#### [Task instructions]
From the material below, copy every line in which the word "mathfrak" occurs.

------------------------------

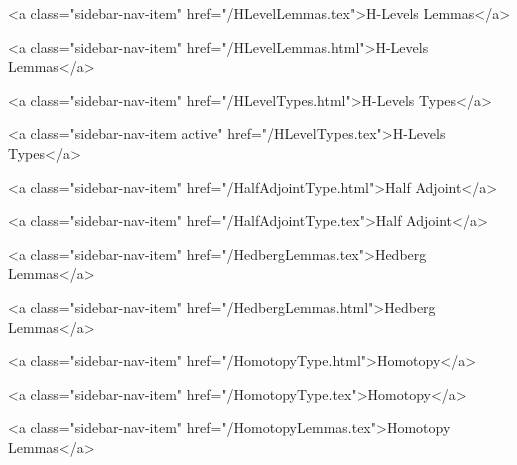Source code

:      
        
          <a class="sidebar-nav-item" href="/HLevelLemmas.tex">H-Levels Lemmas</a>
        
      
    
      
        
          <a class="sidebar-nav-item" href="/HLevelLemmas.html">H-Levels Lemmas</a>
        
      
    
      
        
          <a class="sidebar-nav-item" href="/HLevelTypes.html">H-Levels Types</a>
        
      
    
      
        
          <a class="sidebar-nav-item active" href="/HLevelTypes.tex">H-Levels Types</a>
        
      
    
      
        
          <a class="sidebar-nav-item" href="/HalfAdjointType.html">Half Adjoint</a>
        
      
    
      
        
          <a class="sidebar-nav-item" href="/HalfAdjointType.tex">Half Adjoint</a>
        
      
    
      
        
          <a class="sidebar-nav-item" href="/HedbergLemmas.tex">Hedberg Lemmas</a>
        
      
    
      
        
          <a class="sidebar-nav-item" href="/HedbergLemmas.html">Hedberg Lemmas</a>
        
      
    
      
        
          <a class="sidebar-nav-item" href="/HomotopyType.html">Homotopy</a>
        
      
    
      
        
          <a class="sidebar-nav-item" href="/HomotopyType.tex">Homotopy</a>
        
      
    
      
        
          <a class="sidebar-nav-item" href="/HomotopyLemmas.tex">Homotopy Lemmas</a>
        
      
    
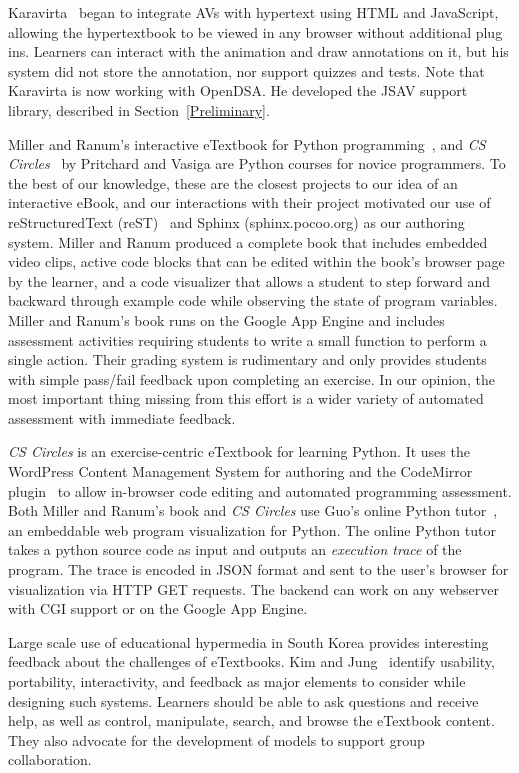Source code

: \documentclass[11pt]{article}
\begin{document}
Karavirta~\cite{Karavirta2009} began to integrate AVs with hypertext
using HTML and JavaScript, allowing the hypertextbook to be viewed
in any browser without additional plug ins.
Learners can interact with the animation and draw annotations on it,
but his system did not store the annotation, nor support quizzes and
tests.
Note that Karavirta is now working with OpenDSA.
He developed the JSAV support library, described in
Section~\ref{Preliminary}.
  
Miller and Ranum's interactive eTextbook for Python
programming~\cite{miller2012}, and
\emph{CS Circles}~\cite{pritchard2013}
by Pritchard and Vasiga are Python courses for novice programmers.
To the best of our knowledge, these are the closest projects to our
idea of an interactive eBook, and our interactions with their project
motivated our use of reStructuredText (reST)~\cite{RST} and Sphinx
(sphinx.pocoo.org) as our authoring system.
Miller and Ranum produced a complete book that includes
embedded video clips, active code blocks that can be edited within the
book's browser page by the learner, and a code visualizer
that allows a student to step forward and backward through example
code while observing the state of program variables.
Miller and Ranum's book runs on the Google App Engine and includes
assessment activities requiring students to write a small function to
perform a single action.
Their grading system is rudimentary and only provides students
with simple pass/fail feedback upon completing an exercise.
In our opinion, the most important thing missing from this effort is a
wider variety of automated assessment with immediate feedback.

\emph{CS Circles} is an exercise-centric
eTextbook for learning Python.
It uses the WordPress Content Management System for authoring
and the CodeMirror plugin~\cite{haverbeke2011} to allow in-browser
code editing and automated programming assessment.
Both Miller and Ranum's book and \emph{CS Circles} use Guo's online
Python tutor~\cite{guo2013}, an embeddable web program visualization
for Python.
The online Python tutor takes a python source code as input and
outputs an \textit{execution trace} of the program.
The trace is encoded in JSON format and sent to the user's browser for
visualization via HTTP GET requests.
The backend can work on any webserver with CGI support or on the
Google App Engine.

Large scale use of educational hypermedia in South Korea
provides interesting feedback about the challenges of eTextbooks.
Kim and Jung~\cite{Korea} identify usability, portability,
interactivity, and feedback as major elements to consider while
designing such systems.
Learners should be able to ask questions and receive help, as well as
control, manipulate, search, and browse the eTextbook content.
They also advocate for the development of models to support group
collaboration.
\end{document}

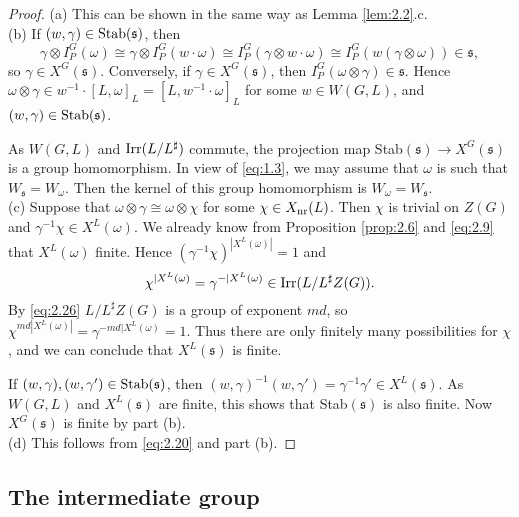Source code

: \documentclass[11pt]{amsart}
\theoremstyle{definition}
\begin{document}
\begin{proof}
(a) This can be shown in the same way as Lemma \ref{lem:2.2}.c. \\
(b) If $(w,\gamma) \in {{\rm Stab}} ({{\mathfrak s}})$, then 
\[
\gamma \otimes I_P^G (\omega) \cong \gamma \otimes I_P^G (w \cdot \omega) \cong
I_P^G (\gamma \otimes w \cdot \omega) \cong I_P^G (w (\gamma \otimes \omega)) \in {{\mathfrak s}} ,
\]
so $\gamma \in X^G ({{\mathfrak s}})$. Conversely, if $\gamma \in X^G ({{\mathfrak s}})$, then 
$I_P^G (\omega \otimes \gamma) \in {{\mathfrak s}}$. Hence 
$\omega \otimes \gamma \in w^{-1} \cdot [L,\omega]_L = [L,w^{-1} \cdot \omega]_L$
for some $w \in W(G,L)$, and $(w,\gamma) \in {{\rm Stab}} ({{\mathfrak s}})$. 

As $W(G,L)$ and ${{\rm Irr}} (L / L^\sharp)$ commute, the projection map Stab$({{\mathfrak s}}) \to X^G ({{\mathfrak s}})$ 
is a group homomorphism. In view of \eqref{eq:1.3}, we may assume that $\omega$ is such 
that $W_{{\mathfrak s}} = W_\omega$. Then the kernel of this group homomorphism is $W_\omega = W_{{\mathfrak s}}$. \\
(c) Suppose that $\omega \otimes \gamma \cong \omega \otimes \chi$ for some 
$\chi \in X_{{\rm nr}}(L)$. Then $\chi$ is trivial on $Z(G)$ and $\gamma^{-1} \chi \in 
X^L (\omega)$. We already know from Proposition \ref{prop:2.6} and \eqref{eq:2.9} that 
$X^L (\omega)$ finite. Hence $(\gamma^{-1} \chi)^{|X^L (\omega)|} = 1$ and
\[
\chi^{|X^L (\omega)} = \gamma^{-|X^L (\omega)} \in {{\rm Irr}} (L / L^\sharp Z(G)) .
\]
By \eqref{eq:2.26} $L / L^\sharp Z(G)$ is a group of exponent $md$, so
$\chi^{md |X^L (\omega)|} = \gamma^{-md |X^L (\omega)} = 1$. Thus there are only finitely 
many possibilities for $\chi$, and we can conclude that $X^L ({{\mathfrak s}})$ is finite.

If $(w,\gamma), (w,\gamma') \in {{\rm Stab}} ({{\mathfrak s}})$, then $(w,\gamma)^{-1} (w,\gamma') =
\gamma^{-1} \gamma' \in X^L ({{\mathfrak s}})$. As $W(G,L)$ and $X^L ({{\mathfrak s}})$ are finite, this
shows that Stab$({{\mathfrak s}})$ is also finite. Now $X^G ({{\mathfrak s}})$ is finite by part (b).\\
(d) This follows from \eqref{eq:2.20} and part (b).
\end{proof}

\subsection{The intermediate group} \
\label{par:interm} 
\end{document}
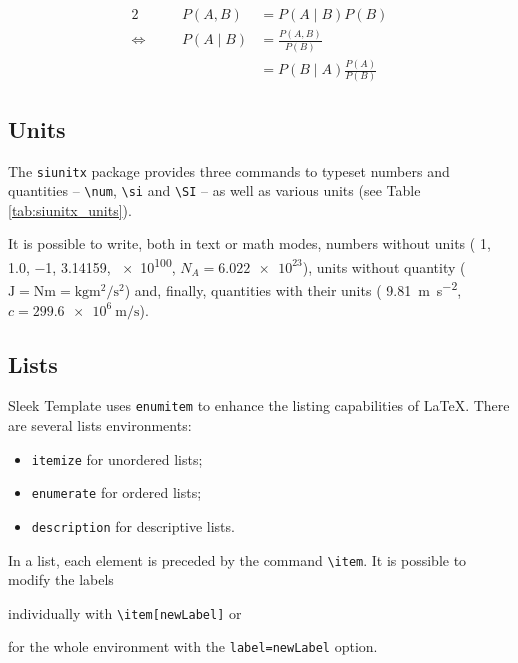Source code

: \documentclass[a4paper, 12pt]{report}
\def\tbs{\textbackslash}
\begin{document}
    \begin{alignat*}{2}
                              & & P(A, B)  & = P(A \mid B) P(B)                        \\
        \Leftrightarrow \quad & & P(A \mid B) & = \frac{P(A, B)}{P(B)}                 \\
                              & &          & = P(B \mid A) \frac{P(A)}{P(B)}
    \end{alignat*}

    \subsection{Units}

    The \texttt{siunitx} package provides three commands to typeset numbers and quantities -- \texttt{\tbs{}num}, \texttt{\tbs{}si} and \texttt{\tbs{}SI} -- as well as various units (see Table \ref{tab:siunitx_units}).

    It is possible to write, both in text or math modes, numbers without units (\eg{} \num{1}, \num{1.0}, \num{-1}, \num{3.14159}, \num{e100}, $N_A = \num{6.022e23}$), units without quantity (\eg{} $\si{\joule} = \si{\newton\meter} = \si{\kilogram\meter\squared\per\second\squared}$) and, finally, quantities with their units (\eg{} \SI{9.81}{\meter\per\second\squared}, $c = \SI{299.6e6}{\meter\per\second}$).

    \subsection{Lists}

    Sleek Template uses \texttt{enumitem} to enhance the listing capabilities of \LaTeX{}. There are several lists environments:
    \begin{itemize}[noitemsep]
        \item \texttt{itemize} for unordered lists;
        \item \texttt{enumerate} for ordered lists;
        \item \texttt{description} for descriptive lists.
    \end{itemize}

    In a list, each element is preceded by the command \texttt{\tbs{}item}. It is possible to modify the labels
    \begin{enumerate*}
        \item individually with \texttt{\tbs{}item[newLabel]} or
        \item for the whole environment with the \texttt{label=newLabel} option.
    \end{enumerate*}
\end{document}
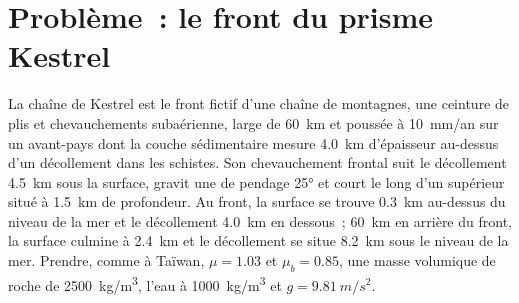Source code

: \section{Problème~: le front du prisme Kestrel}

\begin{problem}
\label{pb:b3:orogenic-wedges:1}
La chaîne de Kestrel est le front fictif d'une chaîne de montagnes, une
ceinture de plis et chevauchements subaérienne, large de \qty{60}{km} et poussée à \qty{10}{mm/an} sur un
avant-pays dont la couche sédimentaire mesure \qty{4.0}{km} d'épaisseur au-dessus d'un
décollement dans les schistes. Son chevauchement frontal suit le décollement \qty{4.5}{km} sous la
surface, gravit une  de pendage \ang{25} et court le long d'un  supérieur
situé à \qty{1.5}{km} de profondeur. Au front, la surface se trouve \qty{0.3}{km} au-dessus du
niveau de la mer et le décollement \qty{4.0}{km} en dessous~; \qty{60}{km} en arrière du
front, la surface culmine à \qty{2.4}{km} et le décollement se situe
\qty{8.2}{km} sous le niveau de la mer. Prendre, comme à Taïwan, $\mu = 1.03$ et $\mu_b =
0.85$, une masse volumique de roche de \qty{2500}{kg/m^3}, l'eau à \qty{1000}{kg/m^3} et
$g = \qty{9.81}{m/s^2}$.


\end{problem}

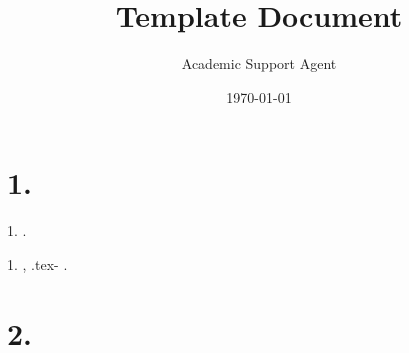 \documentclass{article}
\title{Template Document}
\author{Academic Support Agent}
\date{\today}
\begin{document}
\maketitle

\maketitle %


\section*{  1.}

      1.        .

            1.
           ,       .tex-         .

\section*{  2.}
\end{document}
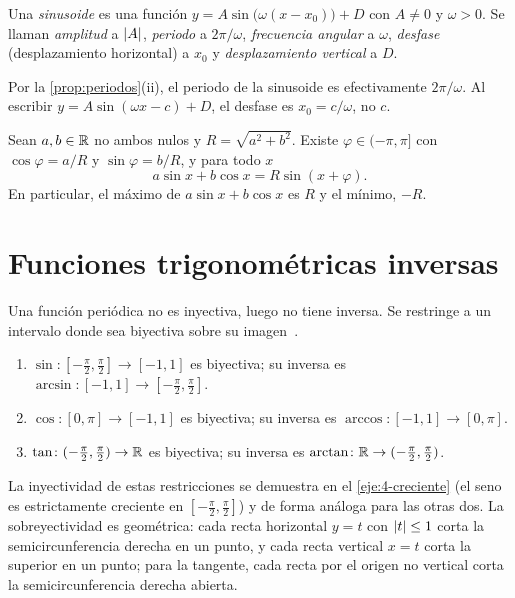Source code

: \addtocounter{figure}{1}%

\begin{definicion}[Sinusoide]
Una \emph{sinusoide} es una función $y=A\sin\bigl(\omega(x-x_0)\bigr)+D$ con $A\ne0$ y $\omega>0$. Se llaman \emph{amplitud} a $\abs{A}$, \emph{periodo} a $2\pi/\omega$, \emph{frecuencia angular} a $\omega$, \emph{desfase} (desplazamiento horizontal) a $x_0$ y \emph{desplazamiento vertical} a $D$.
\end{definicion}

Por la \cref{prop:periodos}(ii), el periodo de la sinusoide es efectivamente $2\pi/\omega$. Al escribir $y=A\sin(\omega x-c)+D$, el desfase es $x_0=c/\omega$, no $c$.

\begin{proposicion}\label{prop:armonico}
Sean $a,b\in\R$ no ambos nulos y $R=\sqrt{a^{2}+b^{2}}$. Existe $\varphi\in(-\pi,\pi]$ con $\cos\varphi=a/R$ y $\sin\varphi=b/R$, y para todo $x$
\[
a\sin x+b\cos x=R\sin(x+\varphi).
\]
En particular, el máximo de $a\sin x+b\cos x$ es $R$ y el mínimo, $-R$.
\end{proposicion}

\section{Funciones trigonométricas inversas}

Una función periódica no es inyectiva, luego no tiene inversa. Se restringe a un intervalo donde sea biyectiva sobre su imagen~\cite[§8.3]{osat}.

\begin{definicion}\label{def:inversas}
\begin{enumerate}
  \item $\sin\colon[-\frac{\pi}{2},\frac{\pi}{2}]\to[-1,1]$ es biyectiva; su inversa es $\arcsin\colon[-1,1]\to[-\frac{\pi}{2},\frac{\pi}{2}]$.
  \item $\cos\colon[0,\pi]\to[-1,1]$ es biyectiva; su inversa es $\arccos\colon[-1,1]\to[0,\pi]$.
  \item $\tan\colon(-\frac{\pi}{2},\frac{\pi}{2})\to\R$ es biyectiva; su inversa es $\arctan\colon\R\to(-\frac{\pi}{2},\frac{\pi}{2})$.
\end{enumerate}
\end{definicion}

La inyectividad de estas restricciones se demuestra en el \cref{eje:4-creciente} (el seno es estrictamente creciente en $[-\frac{\pi}{2},\frac{\pi}{2}]$) y de forma análoga para las otras dos. La sobreyectividad es geométrica: cada recta horizontal $y=t$ con $\abs{t}\le1$ corta la semicircunferencia derecha en un punto, y cada recta vertical $x=t$ corta la superior en un punto; para la tangente, cada recta por el origen no vertical corta la semicircunferencia derecha abierta.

------------------------------

#### [Exercise result]
(b) If $(w,\gamma) \in {{\rm Stab}} ({{\mathfrak s}})$, then 
I_P^G (\gamma \otimes w \cdot \omega) \cong I_P^G (w (\gamma \otimes \omega)) \in {{\mathfrak s}} ,
so $\gamma \in X^G ({{\mathfrak s}})$. Conversely, if $\gamma \in X^G ({{\mathfrak s}})$, then 
$I_P^G (\omega \otimes \gamma) \in {{\mathfrak s}}$. Hence 
for some $w \in W(G,L)$, and $(w,\gamma) \in {{\rm Stab}} ({{\mathfrak s}})$. 
As $W(G,L)$ and ${{\rm Irr}} (L / L^\sharp)$ commute, the projection map Stab$({{\mathfrak s}}) \to X^G ({{\mathfrak s}})$ 
that $W_{{\mathfrak s}} = W_\omega$. Then the kernel of this group homomorphism is $W_\omega = W_{{\mathfrak s}}$. \\
many possibilities for $\chi$, and we can conclude that $X^L ({{\mathfrak s}})$ is finite.
If $(w,\gamma), (w,\gamma') \in {{\rm Stab}} ({{\mathfrak s}})$, then $(w,\gamma)^{-1} (w,\gamma') =
\gamma^{-1} \gamma' \in X^L ({{\mathfrak s}})$. As $W(G,L)$ and $X^L ({{\mathfrak s}})$ are finite, this
shows that Stab$({{\mathfrak s}})$ is also finite. Now $X^G ({{\mathfrak s}})$ is finite by part (b).\\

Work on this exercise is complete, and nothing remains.